Deux ans après « Le Chant des Terres », des années-lumière après Marquis de Sade, Philippe Pascal et ses amis rennais continuent leur odyssée, en francs-tireurs du rock français. Insensibles aux pressions, indifférents à l'évolution de la plupart des groupes hexagonaux vers la formule bi-active Top 50, Marc Seberg poursuit sa quête d'un rock profond et lumineux, inédit. S'il y a aujourd'hui mille manières d'aborder la musique, et si la grande majorité des groupes des années quatre-vingt a délibérément choisi l'angle le plus fun (ce qui est loin d'être un drame !), Marc Seberg fait du rock une expression artistique grave et vitale, une attitude, une raison de vivre allant de pair avec une démarche précise (le vieux fantôme d'un rock dit européen ?) et une esthétique qui peut parfois paraître décalée. Ça fausse parfois un peu le discours à ras des pâquerettes du critique (allez parler d'un slow sur la face B !), mais c'est comme ça... « Lumières et Trahisons » s'inscrit dans le droit fil du « Chant des Terres », dans la continuité d'un rock ample et éthéré, dominé par des lyrics toujours très littéraires (on est loin de l'amour à la plage, et ça fait presque des vacances !).
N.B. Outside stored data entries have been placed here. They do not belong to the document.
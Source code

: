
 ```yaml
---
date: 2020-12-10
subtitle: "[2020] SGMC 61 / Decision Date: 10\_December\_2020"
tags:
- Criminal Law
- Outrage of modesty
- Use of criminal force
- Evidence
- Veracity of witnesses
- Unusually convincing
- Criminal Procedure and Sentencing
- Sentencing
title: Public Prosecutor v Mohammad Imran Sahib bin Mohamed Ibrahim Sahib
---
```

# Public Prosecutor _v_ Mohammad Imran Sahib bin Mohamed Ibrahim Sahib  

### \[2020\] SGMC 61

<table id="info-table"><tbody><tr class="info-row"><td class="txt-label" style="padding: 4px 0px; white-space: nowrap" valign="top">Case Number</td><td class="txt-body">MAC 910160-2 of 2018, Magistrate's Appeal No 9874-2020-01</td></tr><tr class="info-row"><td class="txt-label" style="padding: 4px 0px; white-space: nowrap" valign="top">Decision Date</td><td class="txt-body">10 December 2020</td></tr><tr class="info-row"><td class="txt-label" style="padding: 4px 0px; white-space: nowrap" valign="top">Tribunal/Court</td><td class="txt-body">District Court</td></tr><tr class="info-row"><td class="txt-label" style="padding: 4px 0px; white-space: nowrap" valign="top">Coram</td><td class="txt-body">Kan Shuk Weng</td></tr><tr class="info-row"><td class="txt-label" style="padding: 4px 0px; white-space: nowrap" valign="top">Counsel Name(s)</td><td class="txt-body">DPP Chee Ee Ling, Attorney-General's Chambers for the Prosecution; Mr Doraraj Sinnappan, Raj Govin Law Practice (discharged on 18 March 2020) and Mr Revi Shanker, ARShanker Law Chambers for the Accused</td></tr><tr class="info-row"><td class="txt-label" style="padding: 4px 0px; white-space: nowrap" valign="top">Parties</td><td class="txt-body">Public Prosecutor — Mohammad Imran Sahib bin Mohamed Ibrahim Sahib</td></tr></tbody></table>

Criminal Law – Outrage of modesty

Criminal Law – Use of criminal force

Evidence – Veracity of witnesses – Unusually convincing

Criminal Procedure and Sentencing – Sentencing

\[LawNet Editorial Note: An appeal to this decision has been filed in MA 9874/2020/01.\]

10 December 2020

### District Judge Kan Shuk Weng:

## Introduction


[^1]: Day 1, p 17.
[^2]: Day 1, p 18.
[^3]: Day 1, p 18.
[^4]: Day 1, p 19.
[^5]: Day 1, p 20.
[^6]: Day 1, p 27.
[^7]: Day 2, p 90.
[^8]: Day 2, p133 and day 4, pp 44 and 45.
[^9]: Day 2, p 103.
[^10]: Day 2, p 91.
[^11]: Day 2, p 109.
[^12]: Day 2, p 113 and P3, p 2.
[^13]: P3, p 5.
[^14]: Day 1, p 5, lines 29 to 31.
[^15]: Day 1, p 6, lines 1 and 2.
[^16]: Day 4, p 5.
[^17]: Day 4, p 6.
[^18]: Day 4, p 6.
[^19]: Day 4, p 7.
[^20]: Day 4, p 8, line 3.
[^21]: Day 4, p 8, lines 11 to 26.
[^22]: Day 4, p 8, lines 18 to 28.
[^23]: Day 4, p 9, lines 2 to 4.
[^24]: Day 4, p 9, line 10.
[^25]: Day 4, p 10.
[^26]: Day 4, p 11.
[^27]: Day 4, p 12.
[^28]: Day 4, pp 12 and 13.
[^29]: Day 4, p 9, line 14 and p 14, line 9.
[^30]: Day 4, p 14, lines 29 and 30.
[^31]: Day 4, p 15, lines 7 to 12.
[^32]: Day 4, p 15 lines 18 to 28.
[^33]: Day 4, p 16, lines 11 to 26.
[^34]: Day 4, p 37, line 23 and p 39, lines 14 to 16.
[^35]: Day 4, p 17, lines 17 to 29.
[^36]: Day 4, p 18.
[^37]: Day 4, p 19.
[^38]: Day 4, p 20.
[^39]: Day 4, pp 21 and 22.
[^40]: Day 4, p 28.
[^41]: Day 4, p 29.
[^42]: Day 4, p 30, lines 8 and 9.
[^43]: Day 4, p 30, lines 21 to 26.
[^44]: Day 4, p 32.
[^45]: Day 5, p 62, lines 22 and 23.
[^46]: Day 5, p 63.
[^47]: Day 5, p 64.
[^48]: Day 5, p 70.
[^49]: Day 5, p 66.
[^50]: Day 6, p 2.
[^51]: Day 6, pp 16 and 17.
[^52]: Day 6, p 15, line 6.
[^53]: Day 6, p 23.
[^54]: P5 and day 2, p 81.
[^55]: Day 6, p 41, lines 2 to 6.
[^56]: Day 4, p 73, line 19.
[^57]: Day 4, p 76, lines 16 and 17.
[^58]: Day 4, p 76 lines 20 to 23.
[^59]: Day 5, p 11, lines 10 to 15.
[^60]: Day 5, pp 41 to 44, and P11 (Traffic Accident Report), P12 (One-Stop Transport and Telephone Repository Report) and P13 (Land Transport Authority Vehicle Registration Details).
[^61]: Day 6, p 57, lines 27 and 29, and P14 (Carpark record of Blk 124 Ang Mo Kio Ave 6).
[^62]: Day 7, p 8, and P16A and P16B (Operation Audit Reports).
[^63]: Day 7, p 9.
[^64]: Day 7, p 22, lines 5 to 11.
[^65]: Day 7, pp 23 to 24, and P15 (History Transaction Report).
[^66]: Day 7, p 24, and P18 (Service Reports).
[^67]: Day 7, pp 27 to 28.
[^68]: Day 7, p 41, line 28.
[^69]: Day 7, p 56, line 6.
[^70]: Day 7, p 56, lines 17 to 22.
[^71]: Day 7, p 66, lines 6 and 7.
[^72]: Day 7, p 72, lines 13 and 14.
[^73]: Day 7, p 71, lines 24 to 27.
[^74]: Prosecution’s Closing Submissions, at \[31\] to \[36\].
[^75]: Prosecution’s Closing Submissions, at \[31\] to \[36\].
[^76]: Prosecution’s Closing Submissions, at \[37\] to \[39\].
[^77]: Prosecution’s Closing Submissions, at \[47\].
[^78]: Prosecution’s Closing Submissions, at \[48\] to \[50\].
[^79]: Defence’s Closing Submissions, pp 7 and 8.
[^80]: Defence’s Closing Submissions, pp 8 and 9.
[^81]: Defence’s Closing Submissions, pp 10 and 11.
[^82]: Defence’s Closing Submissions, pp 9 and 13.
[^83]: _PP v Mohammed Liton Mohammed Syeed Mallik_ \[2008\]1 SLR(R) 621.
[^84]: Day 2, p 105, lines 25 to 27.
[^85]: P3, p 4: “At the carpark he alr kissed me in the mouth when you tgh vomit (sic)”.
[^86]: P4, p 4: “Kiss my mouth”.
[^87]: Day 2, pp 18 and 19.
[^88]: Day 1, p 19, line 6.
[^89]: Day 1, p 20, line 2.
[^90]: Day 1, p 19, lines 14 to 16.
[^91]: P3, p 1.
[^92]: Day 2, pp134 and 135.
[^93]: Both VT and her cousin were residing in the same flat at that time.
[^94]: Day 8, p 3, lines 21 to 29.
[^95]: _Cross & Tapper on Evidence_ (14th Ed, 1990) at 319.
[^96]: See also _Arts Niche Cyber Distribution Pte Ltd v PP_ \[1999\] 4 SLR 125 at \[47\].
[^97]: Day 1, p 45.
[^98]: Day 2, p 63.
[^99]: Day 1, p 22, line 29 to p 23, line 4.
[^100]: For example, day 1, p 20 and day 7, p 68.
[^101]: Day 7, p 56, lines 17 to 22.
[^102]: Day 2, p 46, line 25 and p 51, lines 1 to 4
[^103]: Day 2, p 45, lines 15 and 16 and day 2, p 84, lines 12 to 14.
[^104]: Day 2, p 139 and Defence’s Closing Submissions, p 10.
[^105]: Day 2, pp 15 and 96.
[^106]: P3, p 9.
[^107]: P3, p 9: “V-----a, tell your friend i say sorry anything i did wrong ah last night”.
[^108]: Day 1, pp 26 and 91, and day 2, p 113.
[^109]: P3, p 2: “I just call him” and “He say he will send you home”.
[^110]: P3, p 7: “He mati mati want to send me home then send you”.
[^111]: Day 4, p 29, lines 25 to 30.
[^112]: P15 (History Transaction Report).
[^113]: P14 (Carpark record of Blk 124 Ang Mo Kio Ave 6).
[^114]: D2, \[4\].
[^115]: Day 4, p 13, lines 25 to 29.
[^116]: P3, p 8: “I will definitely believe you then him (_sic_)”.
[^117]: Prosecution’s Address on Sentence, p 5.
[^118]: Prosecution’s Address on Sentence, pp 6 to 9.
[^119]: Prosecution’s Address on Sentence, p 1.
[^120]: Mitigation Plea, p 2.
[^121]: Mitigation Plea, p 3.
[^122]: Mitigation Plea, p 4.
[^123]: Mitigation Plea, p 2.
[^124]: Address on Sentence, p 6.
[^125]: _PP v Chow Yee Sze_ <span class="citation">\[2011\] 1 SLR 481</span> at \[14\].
Pourtant, à mesure que le groupe mûrit et multiplie les expériences (tournée en Amérique Centrale et aux USA, etc...), un certain élargissement semble s'opérer. « Lumières et Trahisons » brille d'une énergie nouvelle, d'une force et d'une nervosité sans cesse soulignée par des tempos serrés ou quelques éclats de guitare, par une production superbe (John Leckie, l'artisan des premiers Simple Minds) et an travail vocal de Philippe Pascal bien plus achevé que par le passé. « Lumières et Trahisons », ni aguicheur ni hermétique, est un album d'équilibre et de maturité que « L'Amour aux Trousses », hymne à l'amour dévalant la Rue de Siam ou les quais de Sankt Pauli (et single appuyé d'un gros son et d'un remix baraqué !) symbolise et illustre à la perfection. Marc Seberg est le chaînon manquant, le genre de groupe indispensable. « Lumières et Trahisons » est sans doute leur meilleur disque. Ça serait râlant de le laisser passer. – P.B.